L’illusion de la démocratie directe

Un référendum n’est en rien l’expression d’une démocratie directe, bien au contraire. Qui décide du moment, de la question, de celles et ceux qui peuvent voter ? Le référendum est un dispositif qui par essence est détenu par un pouvoir vertical et concentré. Si les décisions étaient discutées autrement, à la base et entre égaux, il n’y aurait jamais besoin de référendum… C’est d’ailleurs un dispositif qui exprime bien l’infantilisation dans laquelle l’Etat maintient ses citoyens : répondez juste par oui ou par non, puis fermez-la.

Nous avons déjà connu des référendums lors de luttes locales, à Caen. En avril 2006, la fac est occupée depuis un bon mois par des centaines de personnes qui y vivent pleinement et expérimentent d’autres manières de vivre et de s’organiser. Assemblées populaires, blocages de périph et de gare, occupations de bâtiments administratifs, affrontements avec la police, sabotages et manifs de rue se multiplient non seulement contre le Contrat Première Embauche, mais contre la précarité, et de plus en plus clairement pour toujours plus de gens contre cette société en général. Le 10 avril, le gouvernement retire le CPE. Les grévistes continuent la lutte, et refusent de s’arrêter en si bon chemin. Dès le lendemain de l’annonce gouvernementale, des heurts ont encore lieu avec les flics. La direction de l’Université, avec l’appui des pouvoirs publics, organise finalement un référendum : pour ou contre le blocage de la fac. Le refus du blocage étant vainqueur, l’assemblée générale de lutte abdique et les bâtiments sont vidés et rendus à leur usage normal, sauf une annexe tenue malgré tout jusqu’à l’été. L’Université a alors repris sa fonction. Le mouvement s’est peu à peu épuisé, coupé de ce qui faisait sa force : un arrêt de la routine en tenant un lieu de vie et d’organisation commun ouvert à tous et à toutes.

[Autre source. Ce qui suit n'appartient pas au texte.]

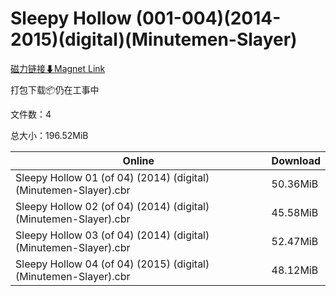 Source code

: # Sleepy Hollow (001-004)(2014-2015)(digital)(Minutemen-Slayer)

[磁力链接⬇Magnet Link](magnet:?xt=urn:btih:3df1490d2d44bc7e95cb53f4f24adf9ec6436121&dn=Sleepy%20Hollow%20%28001-004%29%282014-2015%29%28digital%29%28Minutemen-Slayer%29)

打包下载📦仍在工事中

文件数：4

总大小：196.52MiB

Online | Download
--- | ---
Sleepy Hollow 01 (of 04) (2014) (digital) (Minutemen-Slayer).cbr | 50.36MiB
Sleepy Hollow 02 (of 04) (2014) (digital) (Minutemen-Slayer).cbr | 45.58MiB
Sleepy Hollow 03 (of 04) (2014) (digital) (Minutemen-Slayer).cbr | 52.47MiB
Sleepy Hollow 04 (of 04) (2015) (digital) (Minutemen-Slayer).cbr | 48.12MiB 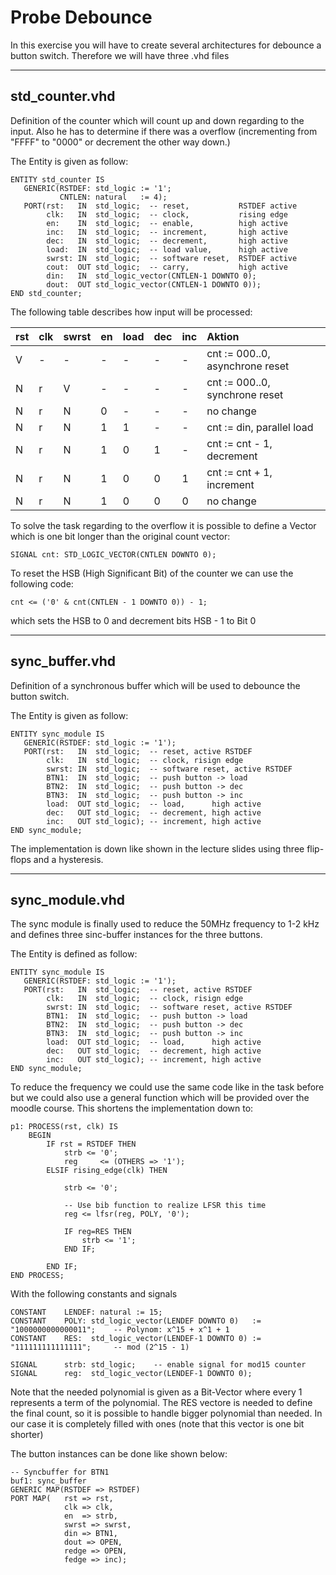 # Probe Debounce
In this exercise you will have to create several architectures for debounce a button switch.
Therefore we will have three .vhd files

---

## std_counter.vhd
Definition of the counter which will count up and down regarding to the input. Also he has to determine if there 
was a overflow (incrementing from "FFFF" to "0000" or decrement the other way down.)

The Entity is given as follow:

    ENTITY std_counter IS
       GENERIC(RSTDEF: std_logic := '1';
               CNTLEN: natural   := 4);
       PORT(rst:   IN  std_logic;  -- reset,           RSTDEF active
            clk:   IN  std_logic;  -- clock,           rising edge
            en:    IN  std_logic;  -- enable,          high active
            inc:   IN  std_logic;  -- increment,       high active
            dec:   IN  std_logic;  -- decrement,       high active
            load:  IN  std_logic;  -- load value,      high active
            swrst: IN  std_logic;  -- software reset,  RSTDEF active
            cout:  OUT std_logic;  -- carry,           high active        
            din:   IN  std_logic_vector(CNTLEN-1 DOWNTO 0);
            dout:  OUT std_logic_vector(CNTLEN-1 DOWNTO 0));
    END std_counter;

The following table describes how input will be processed:

| rst | clk | swrst | en  | load | dec | inc | Aktion |
|:----|:----|:------|:----|:-----|:----|:----|:-------|
| V   | -   | -     | -   | -    | -   | -   | cnt := 000..0, asynchrone reset |
| N   | r   | V     | -   | -    | -   | -   | cnt := 000..0, synchrone  reset |
| N   | r   | N     | 0   | -    | -   | -   | no change                  |  
| N   | r   | N     | 1   | 1    | -   | -   | cnt := din, parallel load     |
| N   | r   | N     | 1   | 0    | 1   | -   | cnt := cnt - 1, decrement   |
| N   | r   | N     | 1   | 0    | 0   | 1   | cnt := cnt + 1, increment   |
| N   | r   | N     | 1   | 0    | 0   | 0   | no change                |

To solve the task regarding to the overflow it is possible to define a Vector which is one bit longer than the 
original count vector:

    SIGNAL cnt: STD_LOGIC_VECTOR(CNTLEN DOWNTO 0);
    
To reset the HSB (High Significant Bit) of the counter we can use the following code:

    cnt <= ('0' & cnt(CNTLEN - 1 DOWNTO 0)) - 1;
    
which sets the HSB to 0 and decrement bits HSB - 1 to Bit 0

---

## sync_buffer.vhd
Definition of a synchronous buffer which will be used to debounce the button switch.

The Entity is given as follow:

    ENTITY sync_module IS
       GENERIC(RSTDEF: std_logic := '1');
       PORT(rst:   IN  std_logic;  -- reset, active RSTDEF
            clk:   IN  std_logic;  -- clock, risign edge
            swrst: IN  std_logic;  -- software reset, active RSTDEF
            BTN1:  IN  std_logic;  -- push button -> load
            BTN2:  IN  std_logic;  -- push button -> dec
            BTN3:  IN  std_logic;  -- push button -> inc
            load:  OUT std_logic;  -- load,      high active
            dec:   OUT std_logic;  -- decrement, high active
            inc:   OUT std_logic); -- increment, high active
    END sync_module;

The implementation is down like shown in the lecture slides using three flip-flops and a hysteresis.

---

## sync_module.vhd

The sync module is finally used to reduce the 50MHz frequency to 1-2 kHz and defines three sinc-buffer instances for the three buttons.

The Entity is defined as follow:

    ENTITY sync_module IS
       GENERIC(RSTDEF: std_logic := '1');
       PORT(rst:   IN  std_logic;  -- reset, active RSTDEF
            clk:   IN  std_logic;  -- clock, risign edge
            swrst: IN  std_logic;  -- software reset, active RSTDEF
            BTN1:  IN  std_logic;  -- push button -> load
            BTN2:  IN  std_logic;  -- push button -> dec
            BTN3:  IN  std_logic;  -- push button -> inc
            load:  OUT std_logic;  -- load,      high active
            dec:   OUT std_logic;  -- decrement, high active
            inc:   OUT std_logic); -- increment, high active
    END sync_module;
    
To reduce the frequency we could use the same code like in the task before but we could also use a general function which will be provided over the moodle course. This shortens the implementation down to:

    p1: PROCESS(rst, clk) IS
        BEGIN
            IF rst = RSTDEF THEN
                strb <= '0';
                reg     <= (OTHERS => '1');
            ELSIF rising_edge(clk) THEN
            
                strb <= '0';
                
                -- Use bib function to realize LFSR this time
                reg <= lfsr(reg, POLY, '0');
                
                IF reg=RES THEN
                    strb <= '1';
                END IF;
                
            END IF;
    END PROCESS;
    
With the following constants and signals

    CONSTANT    LENDEF: natural := 15;
    CONSTANT    POLY: std_logic_vector(LENDEF DOWNTO 0)   := "1000000000000011";    -- Polynom: x^15 + x^1 + 1
    CONSTANT    RES:  std_logic_vector(LENDEF-1 DOWNTO 0) := "111111111111111";     -- mod (2^15 - 1)
    
    SIGNAL      strb: std_logic;    -- enable signal for mod15 counter
    SIGNAL      reg:  std_logic_vector(LENDEF-1 DOWNTO 0);

Note that the needed polynomial is given as a Bit-Vector where every 1 represents a term of the polynomial. The RES vectore is needed to define the final count, so it is possible to handle bigger polynomial than needed. In our case it is completely filled with ones (note that this vector is one bit shorter)

The button instances can be done like shown below:

    -- Syncbuffer for BTN1
    buf1: sync_buffer
    GENERIC MAP(RSTDEF => RSTDEF)
    PORT MAP(   rst => rst,
                clk => clk,
                en  => strb,
                swrst => swrst,
                din => BTN1,
                dout => OPEN,
                redge => OPEN,
                fedge => inc); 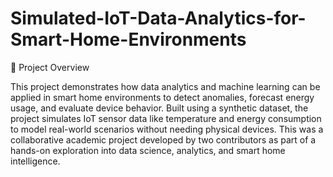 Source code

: # Simulated-IoT-Data-Analytics-for-Smart-Home-Environments
📌 Project Overview

This project demonstrates how data analytics and machine learning can be applied in smart home environments to detect anomalies, forecast energy usage, and evaluate device behavior. Built using a synthetic dataset, the project simulates IoT sensor data like temperature and energy consumption to model real-world scenarios without needing physical devices.
This was a collaborative academic project developed by two contributors as part of a hands-on exploration into data science, analytics, and smart home intelligence.
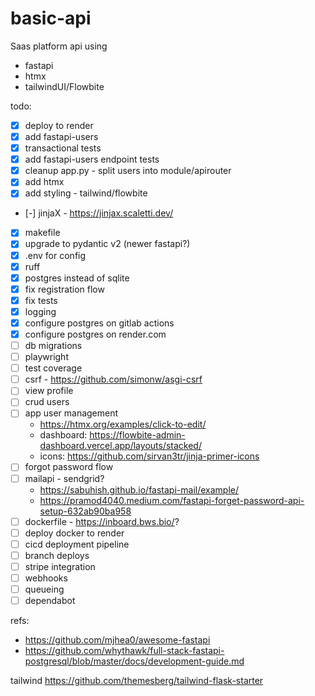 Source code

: # basic-api

Saas platform api using

- fastapi
- htmx
- tailwindUI/Flowbite

todo:

- [x] deploy to render
- [x] add fastapi-users
- [x] transactional tests
- [x] add fastapi-users endpoint tests
- [x] cleanup app.py - split users into module/apirouter
- [x] add htmx
- [x] add styling - tailwind/flowbite
- [-] jinjaX - https://jinjax.scaletti.dev/
- [x] makefile
- [x] upgrade to pydantic v2 (newer fastapi?)
- [x] .env for config
- [x] ruff
- [x] postgres instead of sqlite
- [x] fix registration flow
- [x] fix tests
- [x] logging
- [x] configure postgres on gitlab actions
- [x] configure postgres on render.com
- [ ] db migrations
- [ ] playwright
- [ ] test coverage
- [ ] csrf - https://github.com/simonw/asgi-csrf
- [ ] view profile
- [ ] crud users
- [ ] app user management
    - https://htmx.org/examples/click-to-edit/
    - dashboard: https://flowbite-admin-dashboard.vercel.app/layouts/stacked/
    - icons: https://github.com/sirvan3tr/jinja-primer-icons
- [ ] forgot password flow
- [ ] mailapi - sendgrid?
    - https://sabuhish.github.io/fastapi-mail/example/
    - https://pramod4040.medium.com/fastapi-forget-password-api-setup-632ab90ba958
- [ ] dockerfile - https://inboard.bws.bio/?
- [ ] deploy docker to render
- [ ] cicd deployment pipeline
- [ ] branch deploys
- [ ] stripe integration
- [ ] webhooks
- [ ] queueing
- [ ] dependabot

refs:

- https://github.com/mjhea0/awesome-fastapi
- https://github.com/whythawk/full-stack-fastapi-postgresql/blob/master/docs/development-guide.md

tailwind
https://github.com/themesberg/tailwind-flask-starter
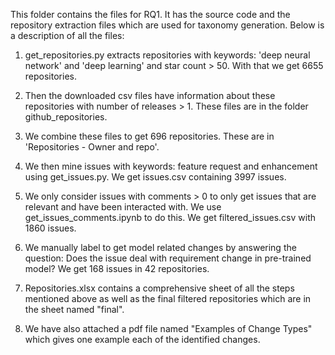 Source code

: This folder contains the files for RQ1. It has the source code and the repository extraction files which are used for taxonomy generation. Below is a description of all the files:

1. get_repositories.py extracts repositories with keywords: 'deep neural network' and 'deep learning' and star count > 50. With that we get 6655 repositories.

2. Then the downloaded csv files have information about these repositories with number of releases > 1. These files are in the folder github_repositories.

3. We combine these files to get 696 repositories. These are in 'Repositories - Owner and repo'.

4. We then mine issues with keywords: feature request and enhancement using get_issues.py. We get issues.csv containing 3997 issues.

5. We only consider issues with comments > 0 to only get issues that are relevant and have been interacted with. We use get_issues_comments.ipynb to do this. We get filtered_issues.csv with 1860 issues.

6. We manually label to get model related changes by answering the question: Does the issue deal with requirement change in pre-trained model? We get 168 issues in 42 repositories.
   
7. Repositories.xlsx contains a comprehensive sheet of all the steps mentioned above as well as the final filtered repositories which are in the sheet named "final".

8. We have also attached a pdf file named "Examples of Change Types" which gives one example each of the identified changes.
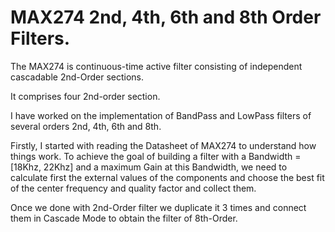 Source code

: # MAX274 2nd, 4th, 6th and 8th Order Filters.

The MAX274 is continuous-time active filter consisting of independent cascadable 2nd-Order sections.

 It comprises four 2nd-order section.


I have worked on the implementation of BandPass and LowPass filters of several orders 2nd, 4th, 6th and 8th.

Firstly, I started with reading the Datasheet of MAX274 to understand how things work. To achieve the goal of building a filter with a Bandwidth = [18Khz, 22Khz] and a maximum Gain at this Bandwidth, we need to calculate first the external values of the components and choose the best fit of the center frequency and quality factor and collect them.

Once we done with 2nd-Order filter we duplicate it 3 times and connect them in Cascade Mode to obtain the filter of 8th-Order.
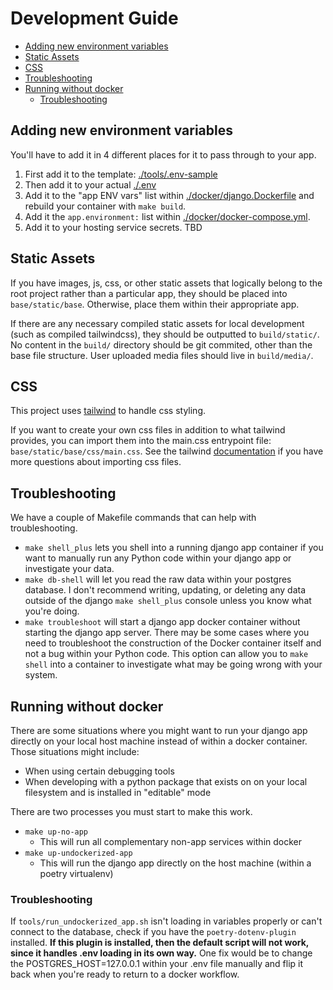 # Development Guide

- [Adding new environment variables](#adding-new-environment-variables)
- [Static Assets](#static-assets)
- [CSS](#css)
- [Troubleshooting](#troubleshooting)
- [Running without docker](#running-without-docker)
  - [Troubleshooting](#troubleshooting-1)

## Adding new environment variables
You'll have to add it in 4 different places for it to pass through to your app.
1. First add it to the template: [./tools/.env-sample](./tools/.env-sample)
2. Then add it to your actual [./.env](./.env)
3. Add it to the "app ENV vars" list within [./docker/django.Dockerfile](./docker/django.Dockerfile) and rebuild your container with `make build`.
4. Add it the `app.environment:` list within [./docker/docker-compose.yml](./docker/docker-compose.yml).
5. Add it to your hosting service secrets. TBD

## Static Assets

If you have images, js, css, or other static assets that logically belong to the root project rather than a particular app, they should be placed into `base/static/base`. Otherwise, place them within their appropriate app.

If there are any necessary compiled static assets for local development (such as compiled tailwindcss), they should be outputted to `build/static/`. No content in the `build/` directory should be git commited, other than the base file structure. User uploaded media files should live in `build/media/`.

## CSS

This project uses [tailwind](https://tailwindcss.com/) to handle css styling.

If you want to create your own css files in addition to what tailwind provides, you can import them into the main.css entrypoint file:
`base/static/base/css/main.css`. See the tailwind [documentation](https://tailwindcss.com/docs/using-with-preprocessors#build-time-imports) if you have more questions about importing css files.

## Troubleshooting

We have a couple of Makefile commands that can help with troubleshooting.

- `make shell_plus` lets you shell into a running django app container if you want to manually run any Python code within your django app or investigate your data.
- `make db-shell` will let you read the raw data within your postgres database. I don't recommend writing, updating, or deleting any data outside of the django `make shell_plus` console unless you know what you're doing.
- `make troubleshoot` will start a django app docker container without starting the django app server. There may be some cases where you need to troubleshoot the construction of the Docker container itself and not a bug within your Python code. This option can allow you to `make shell` into a container to investigate what may be going wrong with your system.

## Running without docker

There are some situations where you might want to run your django app directly on your local host machine instead of within a docker container. Those situations might include:
- When using certain debugging tools
- When developing with a python package that exists on on your local filesystem and is installed in "editable" mode

There are two processes you must start to make this work.

- `make up-no-app`
  - This will run all complementary non-app services within docker
- `make up-undockerized-app`
  - This will run the django app directly on the host machine (within a poetry virtualenv)

### Troubleshooting

If `tools/run_undockerized_app.sh` isn't loading in variables properly or can't connect to the database, check if you have the `poetry-dotenv-plugin` installed. **If this plugin is installed, then the default script will not work, since it handles .env loading in its own way.** One fix would be to change the POSTGRES_HOST=127.0.0.1 within your .env file manually and flip it back when you're ready to return to a docker workflow.

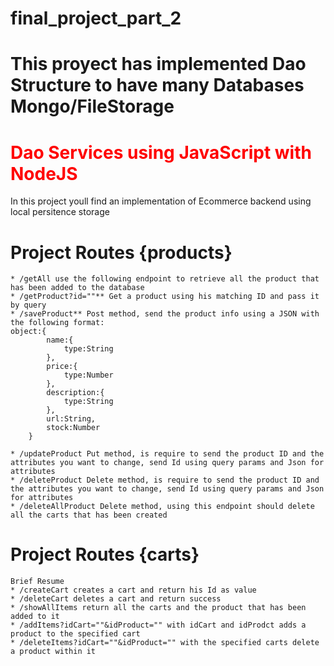 # final_project_part_2
# This proyect has implemented Dao Structure to have many Databases Mongo/FileStorage
<h1 style="color:red;">Dao Services using JavaScript with NodeJS </h1>
<p>In this project youll find an implementation of Ecommerce backend using local persitence storage</p>

# Project Routes {products}

    * /getAll use the following endpoint to retrieve all the product that has been added to the database
    * /getProduct?id=""** Get a product using his matching ID and pass it by query
    * /saveProduct** Post method, send the product info using a JSON with the following format:
    object:{
            name:{
                type:String
            },
            price:{
                type:Number
            },
            description:{
                type:String
            },
            url:String,
            stock:Number
        }

    * /updateProduct Put method, is require to send the product ID and the attributes you want to change, send Id using query params and Json for attributes
    * /deleteProduct Delete method, is require to send the product ID and the attributes you want to change, send Id using query params and Json for attributes
    * /deleteAllProduct Delete method, using this endpoint should delete all the carts that has been created

# Project Routes {carts}
    Brief Resume
    * /createCart creates a cart and return his Id as value
    * /deleteCart deletes a cart and return success
    * /showAllItems return all the carts and the product that has been added to it
    * /addItems?idCart=""&idProduct="" with idCart and idProdct adds a product to the specified cart
    * /deleteItems?idCart=""&idProduct="" with the specified carts delete a product within it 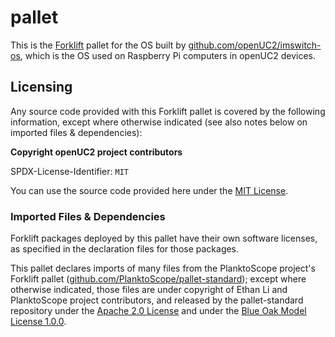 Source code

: # pallet

This is the [Forklift](https://github.com/PlanktoScope/forklift) pallet for the OS built by
[github.com/openUC2/imswitch-os](https://github.com/openUC2/imswitch-os), which is the OS used
on Raspberry Pi computers in openUC2 devices.

## Licensing

Any source code provided with this Forklift pallet is covered by the following information, except
where otherwise indicated (see also notes below on imported files & dependencies):

**Copyright openUC2 project contributors**

SPDX-License-Identifier: `MIT`

You can use the source code provided here under the
[MIT License](https://spdx.org/licenses/MIT.html).

### Imported Files & Dependencies

Forklift packages deployed by this pallet have their own software licenses, as specified in the
declaration files for those packages.

This pallet declares imports of many files from the PlanktoScope project's Forklift pallet
([github.com/PlanktoScope/pallet-standard](https://github.com/PlanktoScope/pallet-standard)); except
where otherwise indicated, those files are under copyright of Ethan Li and PlanktoScope project
contributors, and released by the pallet-standard repository under the
[Apache 2.0 License](https://www.apache.org/licenses/LICENSE-2.0) and under the
[Blue Oak Model License 1.0.0](https://blueoakcouncil.org/license/1.0.0).
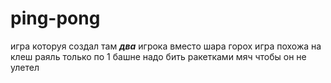 # ping-pong
игра которуя создал 
там ___два___ игрока
вместо шара горох
игра похожа на клеш раяль
только по 1 башне
надо бить ракетками мяч чтобы он не улетел
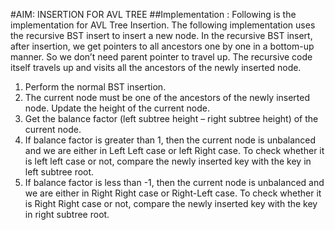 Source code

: #AIM: INSERTION FOR AVL TREE
##Implementation :
Following is the implementation for AVL Tree Insertion. The following implementation uses the recursive BST insert to insert a new node. In the recursive BST insert, after insertion, we get pointers to all ancestors one by one in a bottom-up manner. So we don’t need parent pointer to travel up. The recursive code itself travels up and visits all the ancestors of the newly inserted node. 
1) Perform the normal BST insertion. 
2) The current node must be one of the ancestors of the newly inserted node. Update the height of the current node. 
3) Get the balance factor (left subtree height – right subtree height) of the current node. 
4) If balance factor is greater than 1, then the current node is unbalanced and we are either in Left Left case or left Right case. To check whether it is left left case or not, compare the newly inserted key with the key in left subtree root. 
5) If balance factor is less than -1, then the current node is unbalanced and we are either in Right Right case or Right-Left case. To check whether it is Right Right case or not, compare the newly inserted key with the key in right subtree root. 
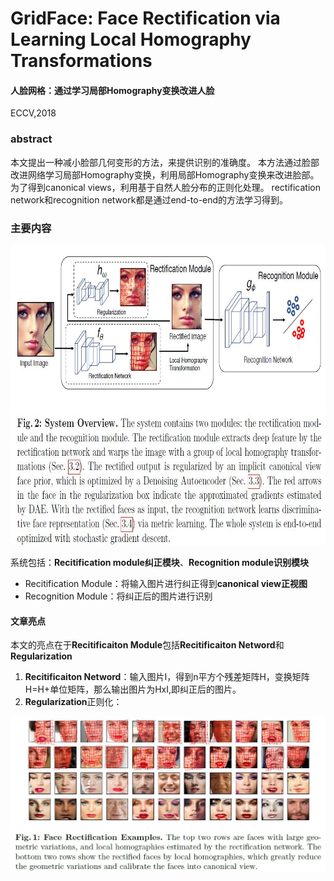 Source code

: # GridFace: Face Rectification via Learning Local Homography Transformations
#### 人脸网格：通过学习局部Homography变换改进人脸
ECCV,2018
### abstract
本文提出一种减小脸部几何变形的方法，来提供识别的准确度。
本方法通过脸部改进网络学习局部Homography变换，利用局部Homography变换来改进脸部。  
为了得到canonical views，利用基于自然人脸分布的正则化处理。
rectification network和recognition network都是通过end-to-end的方法学习得到。
### 主要内容
<div align="center">
<img src="https://github.com/alfredtorres/Reading-notebook/blob/master/MyImage/gridface_fig2.jpg" width="640" height="480">  
</div>  

系统包括：**Recitification module纠正模块**、**Recognition module识别模块**
* Recitification Module：将输入图片进行纠正得到**canonical view正视图**
* Recognition Module：将纠正后的图片进行识别  
#### 文章亮点
本文的亮点在于**Recitificaiton Module**包括**Recitificaiton Netword**和**Regularization**
1. **Recitificaiton Netword**：输入图片I，得到n平方个残差矩阵H，变换矩阵H=H+单位矩阵，那么输出图片为HxI,即纠正后的图片。
2. **Regularization**正则化：

<div align="center">
<img src="https://github.com/alfredtorres/Reading-notebook/blob/master/MyImage/gridface_fig1.jpg" width="%70" height="%70">  
</div>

La stratégie était simple : non seulement limiter la question de la lutte à une modalité de son organisation, à savoir l’occupation des bâtiments universitaires, mais en plus s’adresser qu’aux étudiants et étudiantes, contrôle des papiers à l’appui pour voter. Or, la force de cette lutte était justement que s’y croisaient étudiants et étudiantes, lycéens et lycéennes, travailleurs et travailleuses, chômeurs et chômeuses. Tout le monde est concerné par la révolte pour l’émancipation.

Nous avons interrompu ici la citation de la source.